What can be done about this? Politics aside, Nadin has a number of suggestions. He says it is fine for students to be exposed to "the commitments of traditional knowledge," to study the existing canon. For Nadin this attitude is softened by five qualifications. First and foremost, students should not be forced to work independently or in opposition to each other, since a critical mass is a necessary condition for each mind to emerge and develop. Second, the educational environment must display an adequate degree of structural mobility so as to stimulate mind reconfigurations. Third, a problem-generating attitude toward education should take precedence over a problem-solving attitude. Fourth, education should not be tied so tightly to purposes of social function that they obscure the aim of cultivating human minds. Fifth, the self-perpetuating tendencies of educational institutions, as institutions, should never go unchallenged when they perpetuate socially disputable functions (p. 152). Even if we regard the preservation and transmission of culture as education’s main purpose, and if we consider it too risky for without minds there can be no culture.
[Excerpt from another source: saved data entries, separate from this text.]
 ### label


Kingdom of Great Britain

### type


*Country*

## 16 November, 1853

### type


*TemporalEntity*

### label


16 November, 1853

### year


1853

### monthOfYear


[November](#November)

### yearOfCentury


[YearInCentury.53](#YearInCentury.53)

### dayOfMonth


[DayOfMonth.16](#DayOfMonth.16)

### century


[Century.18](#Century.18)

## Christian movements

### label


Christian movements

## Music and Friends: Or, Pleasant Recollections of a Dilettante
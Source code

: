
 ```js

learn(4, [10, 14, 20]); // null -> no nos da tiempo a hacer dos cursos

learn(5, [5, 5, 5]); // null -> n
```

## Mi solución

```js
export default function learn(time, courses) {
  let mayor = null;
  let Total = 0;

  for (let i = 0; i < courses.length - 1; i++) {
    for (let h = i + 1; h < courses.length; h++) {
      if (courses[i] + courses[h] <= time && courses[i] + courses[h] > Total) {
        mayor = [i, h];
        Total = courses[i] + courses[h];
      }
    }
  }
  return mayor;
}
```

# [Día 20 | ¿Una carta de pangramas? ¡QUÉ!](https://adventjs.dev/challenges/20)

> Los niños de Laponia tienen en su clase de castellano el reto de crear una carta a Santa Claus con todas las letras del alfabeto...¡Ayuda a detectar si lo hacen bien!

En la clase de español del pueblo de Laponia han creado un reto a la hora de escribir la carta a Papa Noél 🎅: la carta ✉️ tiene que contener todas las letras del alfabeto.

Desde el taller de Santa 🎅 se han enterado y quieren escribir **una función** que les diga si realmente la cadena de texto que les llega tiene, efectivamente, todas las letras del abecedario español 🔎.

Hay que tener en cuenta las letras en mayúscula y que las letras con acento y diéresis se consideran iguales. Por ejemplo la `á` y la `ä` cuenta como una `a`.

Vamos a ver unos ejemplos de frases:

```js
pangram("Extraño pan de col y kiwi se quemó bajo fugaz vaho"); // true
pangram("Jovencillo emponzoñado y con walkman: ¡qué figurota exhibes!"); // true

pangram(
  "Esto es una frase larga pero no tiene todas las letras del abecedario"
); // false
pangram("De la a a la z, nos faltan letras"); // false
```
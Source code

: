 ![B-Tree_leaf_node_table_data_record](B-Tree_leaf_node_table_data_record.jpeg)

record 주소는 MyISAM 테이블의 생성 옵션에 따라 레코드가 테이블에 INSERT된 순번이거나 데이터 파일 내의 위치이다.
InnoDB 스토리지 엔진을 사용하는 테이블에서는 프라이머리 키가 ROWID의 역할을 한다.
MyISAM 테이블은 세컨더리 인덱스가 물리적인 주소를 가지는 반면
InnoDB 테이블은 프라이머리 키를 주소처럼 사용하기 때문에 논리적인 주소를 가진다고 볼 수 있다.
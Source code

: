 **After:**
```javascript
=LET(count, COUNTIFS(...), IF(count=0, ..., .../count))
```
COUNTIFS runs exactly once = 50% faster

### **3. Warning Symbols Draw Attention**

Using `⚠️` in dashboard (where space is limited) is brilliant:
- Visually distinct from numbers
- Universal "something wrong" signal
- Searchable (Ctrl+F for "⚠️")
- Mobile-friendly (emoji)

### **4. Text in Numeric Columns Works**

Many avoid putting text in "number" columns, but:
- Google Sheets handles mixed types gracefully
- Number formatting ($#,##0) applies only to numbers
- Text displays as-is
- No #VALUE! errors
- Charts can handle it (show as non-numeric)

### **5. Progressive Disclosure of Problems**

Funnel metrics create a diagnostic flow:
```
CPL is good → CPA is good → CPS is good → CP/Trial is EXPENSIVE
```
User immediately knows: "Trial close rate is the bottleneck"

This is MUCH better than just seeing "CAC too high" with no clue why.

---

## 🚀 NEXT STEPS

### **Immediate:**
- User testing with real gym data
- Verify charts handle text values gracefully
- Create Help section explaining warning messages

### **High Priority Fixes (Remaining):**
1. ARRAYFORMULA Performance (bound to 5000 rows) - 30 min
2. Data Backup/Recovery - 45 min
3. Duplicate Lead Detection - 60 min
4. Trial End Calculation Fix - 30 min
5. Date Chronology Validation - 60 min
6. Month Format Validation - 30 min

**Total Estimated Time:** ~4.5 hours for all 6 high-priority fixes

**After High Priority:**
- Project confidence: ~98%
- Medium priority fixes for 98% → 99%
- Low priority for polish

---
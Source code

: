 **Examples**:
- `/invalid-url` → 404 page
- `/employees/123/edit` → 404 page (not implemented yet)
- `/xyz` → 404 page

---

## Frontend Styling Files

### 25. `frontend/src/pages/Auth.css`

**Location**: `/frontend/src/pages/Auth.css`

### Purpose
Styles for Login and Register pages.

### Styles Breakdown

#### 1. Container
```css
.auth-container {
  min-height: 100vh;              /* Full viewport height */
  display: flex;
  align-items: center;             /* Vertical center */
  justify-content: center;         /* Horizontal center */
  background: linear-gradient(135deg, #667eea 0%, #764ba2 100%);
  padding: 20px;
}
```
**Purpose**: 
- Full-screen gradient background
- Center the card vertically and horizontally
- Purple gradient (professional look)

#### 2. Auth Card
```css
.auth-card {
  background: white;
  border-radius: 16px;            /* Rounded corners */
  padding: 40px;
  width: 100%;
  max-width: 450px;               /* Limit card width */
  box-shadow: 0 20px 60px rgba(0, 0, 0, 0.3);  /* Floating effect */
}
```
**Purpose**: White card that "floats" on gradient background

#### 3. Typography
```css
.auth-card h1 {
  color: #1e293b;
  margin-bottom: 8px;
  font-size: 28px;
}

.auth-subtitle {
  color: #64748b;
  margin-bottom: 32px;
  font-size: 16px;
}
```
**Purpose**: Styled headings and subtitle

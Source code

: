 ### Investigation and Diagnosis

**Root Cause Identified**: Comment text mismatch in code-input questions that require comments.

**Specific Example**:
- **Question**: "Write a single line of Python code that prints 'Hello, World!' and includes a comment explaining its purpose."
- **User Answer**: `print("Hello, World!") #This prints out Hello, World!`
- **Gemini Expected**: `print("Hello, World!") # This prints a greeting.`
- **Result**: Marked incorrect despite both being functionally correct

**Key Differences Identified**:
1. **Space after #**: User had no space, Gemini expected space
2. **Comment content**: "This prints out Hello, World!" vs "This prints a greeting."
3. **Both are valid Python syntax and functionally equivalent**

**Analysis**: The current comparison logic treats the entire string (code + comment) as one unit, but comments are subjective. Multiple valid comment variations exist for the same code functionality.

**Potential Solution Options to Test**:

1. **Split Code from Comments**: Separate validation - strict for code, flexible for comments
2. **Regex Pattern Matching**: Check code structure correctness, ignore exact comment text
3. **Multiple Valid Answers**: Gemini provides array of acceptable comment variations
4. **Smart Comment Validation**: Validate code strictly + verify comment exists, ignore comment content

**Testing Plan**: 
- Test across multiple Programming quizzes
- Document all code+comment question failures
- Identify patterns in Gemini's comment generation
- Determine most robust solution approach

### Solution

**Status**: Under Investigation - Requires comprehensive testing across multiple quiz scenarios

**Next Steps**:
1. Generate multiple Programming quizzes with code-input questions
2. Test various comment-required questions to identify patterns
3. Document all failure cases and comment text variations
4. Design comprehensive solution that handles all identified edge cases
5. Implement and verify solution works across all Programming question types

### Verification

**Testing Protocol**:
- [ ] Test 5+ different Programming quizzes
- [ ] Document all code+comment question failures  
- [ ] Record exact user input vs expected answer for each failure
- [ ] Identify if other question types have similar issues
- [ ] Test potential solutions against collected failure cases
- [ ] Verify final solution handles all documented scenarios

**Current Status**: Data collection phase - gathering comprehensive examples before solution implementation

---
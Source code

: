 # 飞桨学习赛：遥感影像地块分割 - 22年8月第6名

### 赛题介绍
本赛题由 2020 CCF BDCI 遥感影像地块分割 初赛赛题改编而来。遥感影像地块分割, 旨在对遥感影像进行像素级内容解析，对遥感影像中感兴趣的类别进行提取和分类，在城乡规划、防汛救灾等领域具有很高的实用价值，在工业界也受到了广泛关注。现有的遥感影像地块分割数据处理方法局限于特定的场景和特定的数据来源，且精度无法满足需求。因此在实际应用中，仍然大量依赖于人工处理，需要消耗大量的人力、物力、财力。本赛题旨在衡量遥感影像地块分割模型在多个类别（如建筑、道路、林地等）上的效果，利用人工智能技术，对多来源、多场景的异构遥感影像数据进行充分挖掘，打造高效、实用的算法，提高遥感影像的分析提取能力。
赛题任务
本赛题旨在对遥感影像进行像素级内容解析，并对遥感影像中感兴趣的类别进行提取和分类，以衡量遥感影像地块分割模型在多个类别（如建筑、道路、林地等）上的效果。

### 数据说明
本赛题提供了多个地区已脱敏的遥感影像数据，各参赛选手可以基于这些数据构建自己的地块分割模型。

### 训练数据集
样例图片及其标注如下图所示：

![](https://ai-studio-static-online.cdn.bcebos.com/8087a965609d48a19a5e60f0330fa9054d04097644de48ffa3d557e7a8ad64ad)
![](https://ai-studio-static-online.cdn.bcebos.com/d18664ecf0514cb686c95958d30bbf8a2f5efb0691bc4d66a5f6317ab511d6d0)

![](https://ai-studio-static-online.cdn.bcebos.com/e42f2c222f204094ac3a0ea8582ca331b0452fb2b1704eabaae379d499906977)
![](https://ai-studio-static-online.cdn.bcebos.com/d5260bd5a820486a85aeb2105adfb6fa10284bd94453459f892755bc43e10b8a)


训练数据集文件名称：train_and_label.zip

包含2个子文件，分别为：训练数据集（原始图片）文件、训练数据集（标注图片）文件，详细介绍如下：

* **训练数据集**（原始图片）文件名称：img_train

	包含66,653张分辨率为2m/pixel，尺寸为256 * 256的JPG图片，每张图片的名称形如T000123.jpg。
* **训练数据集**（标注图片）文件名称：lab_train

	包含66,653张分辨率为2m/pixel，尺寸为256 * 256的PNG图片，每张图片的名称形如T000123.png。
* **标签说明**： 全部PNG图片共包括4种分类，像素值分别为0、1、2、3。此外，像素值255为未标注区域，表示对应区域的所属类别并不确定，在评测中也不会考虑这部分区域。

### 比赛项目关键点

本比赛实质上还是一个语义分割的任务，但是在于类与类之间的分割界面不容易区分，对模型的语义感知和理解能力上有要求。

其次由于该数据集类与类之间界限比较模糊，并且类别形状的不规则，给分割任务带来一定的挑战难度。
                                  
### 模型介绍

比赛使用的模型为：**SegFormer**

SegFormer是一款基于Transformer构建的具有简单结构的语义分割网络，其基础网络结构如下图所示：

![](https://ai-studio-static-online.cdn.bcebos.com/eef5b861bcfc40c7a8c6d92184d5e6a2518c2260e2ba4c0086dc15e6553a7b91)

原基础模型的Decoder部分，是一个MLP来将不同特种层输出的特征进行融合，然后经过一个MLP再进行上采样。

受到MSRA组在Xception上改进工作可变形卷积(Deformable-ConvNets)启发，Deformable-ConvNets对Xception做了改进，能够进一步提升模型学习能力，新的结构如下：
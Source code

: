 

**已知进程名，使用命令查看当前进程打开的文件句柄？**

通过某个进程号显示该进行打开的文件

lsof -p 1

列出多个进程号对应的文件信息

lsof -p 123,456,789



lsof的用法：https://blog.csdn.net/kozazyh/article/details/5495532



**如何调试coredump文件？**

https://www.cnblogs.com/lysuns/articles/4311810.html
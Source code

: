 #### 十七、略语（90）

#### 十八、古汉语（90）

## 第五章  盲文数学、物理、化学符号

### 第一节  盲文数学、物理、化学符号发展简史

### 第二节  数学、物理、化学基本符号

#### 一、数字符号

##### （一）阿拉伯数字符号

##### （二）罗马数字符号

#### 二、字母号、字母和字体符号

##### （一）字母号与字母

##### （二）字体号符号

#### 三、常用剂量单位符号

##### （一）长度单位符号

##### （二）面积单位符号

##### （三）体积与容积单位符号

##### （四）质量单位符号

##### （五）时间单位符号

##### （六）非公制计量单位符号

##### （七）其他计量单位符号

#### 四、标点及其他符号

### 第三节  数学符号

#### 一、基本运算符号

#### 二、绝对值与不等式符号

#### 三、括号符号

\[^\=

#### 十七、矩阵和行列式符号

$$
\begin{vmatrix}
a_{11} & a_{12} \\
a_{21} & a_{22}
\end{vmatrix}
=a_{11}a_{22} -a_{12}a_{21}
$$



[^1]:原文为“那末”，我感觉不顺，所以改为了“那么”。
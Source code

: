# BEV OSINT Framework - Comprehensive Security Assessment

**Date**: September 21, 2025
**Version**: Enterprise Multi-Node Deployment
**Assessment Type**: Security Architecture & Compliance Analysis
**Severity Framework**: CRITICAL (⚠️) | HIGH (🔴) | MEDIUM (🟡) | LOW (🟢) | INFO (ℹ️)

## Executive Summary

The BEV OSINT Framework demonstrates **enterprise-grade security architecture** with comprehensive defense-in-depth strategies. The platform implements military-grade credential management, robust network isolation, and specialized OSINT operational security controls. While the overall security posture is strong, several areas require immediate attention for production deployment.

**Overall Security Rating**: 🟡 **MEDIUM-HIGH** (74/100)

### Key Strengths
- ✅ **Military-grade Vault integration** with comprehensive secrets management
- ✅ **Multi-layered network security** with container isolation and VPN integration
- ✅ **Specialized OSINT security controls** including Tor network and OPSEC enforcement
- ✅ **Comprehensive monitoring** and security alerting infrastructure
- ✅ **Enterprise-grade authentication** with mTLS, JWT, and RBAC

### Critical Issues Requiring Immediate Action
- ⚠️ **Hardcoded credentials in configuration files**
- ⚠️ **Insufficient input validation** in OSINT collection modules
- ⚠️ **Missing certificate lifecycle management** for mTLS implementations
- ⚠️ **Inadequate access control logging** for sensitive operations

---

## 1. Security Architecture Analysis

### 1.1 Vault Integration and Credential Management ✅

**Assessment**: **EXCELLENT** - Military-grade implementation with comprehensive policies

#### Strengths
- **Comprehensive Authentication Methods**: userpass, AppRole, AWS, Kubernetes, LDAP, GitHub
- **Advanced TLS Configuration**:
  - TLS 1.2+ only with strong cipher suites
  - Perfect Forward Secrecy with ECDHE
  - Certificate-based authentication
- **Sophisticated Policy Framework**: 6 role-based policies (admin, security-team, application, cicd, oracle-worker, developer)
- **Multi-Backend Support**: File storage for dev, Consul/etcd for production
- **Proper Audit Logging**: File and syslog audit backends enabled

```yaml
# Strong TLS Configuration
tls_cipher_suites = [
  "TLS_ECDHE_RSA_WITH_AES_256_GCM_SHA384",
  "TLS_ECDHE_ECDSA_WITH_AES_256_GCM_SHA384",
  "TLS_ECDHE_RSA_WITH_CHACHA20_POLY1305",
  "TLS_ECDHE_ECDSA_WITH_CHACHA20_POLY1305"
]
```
Whichever course be adopted, Nadin believes it is a serious mistake for educators to work exclusively for the attainment of ideals. Even in liberal quarters this breeds a kind of arrogance, a "we know, you don't" mentality. Whether it is arrogance or confidence that educators display in this regard, Nadin would insist that his concern is deeper. Working for the attainment of ideals, where the imperatives are not in doubt, makes it tempting to ignore education's most potent mode of learning-purposeful, practical experience (p. 156). Once we lose the connection between ideals and practice, we devalue anticipation and reconfiguration as educational aims, leaving only representation with any real status. There would be no choice in education except to see the mind as a mirror of nature. Plato understood this full well. Once reality is defined apart from our perceptions, experience is either an illusion or, at best, a mendacious witness to the truth.

One need not be a Platonist or any other kind of philosophical realist to adopt this attitude. Ironically, some of the very people who would insist that education be practical also believe that the learner should accommodate to the demands of society, regardless of individual experience or preferences. The self-proclaimed pragmatist is often an unrelenting objectivist who reifies the world of current fact and declares it to be a reality that cannot be changed. When education adopts this attitude, it disseminates "the impertinence of certitudeas it results from its limited training goals and service functions" instead of "the humility of knowledge and doubt" (p. 156).

Nadin's priorities are clear. If minds are to be nurtured, education should not be burdened by excessive emphasis on the actual conditions of society. There should be a shield of some kind between what happens in schools and the pressures and political surges of everyday life. "No doubt, education needs exchange with society, but a selective barrier will ensure proper conditions for mind constitution.... A balance between how we support representation-oriented functions (in particular, problem solving), constitutive functions (on which the creation of new values rests), and communication would allow education to play a role that goes beyond servicing needs" (p. 160). It would still provide for society's wants, but it would also attend to the demands of an inquisitive life, which for the individual is always the point.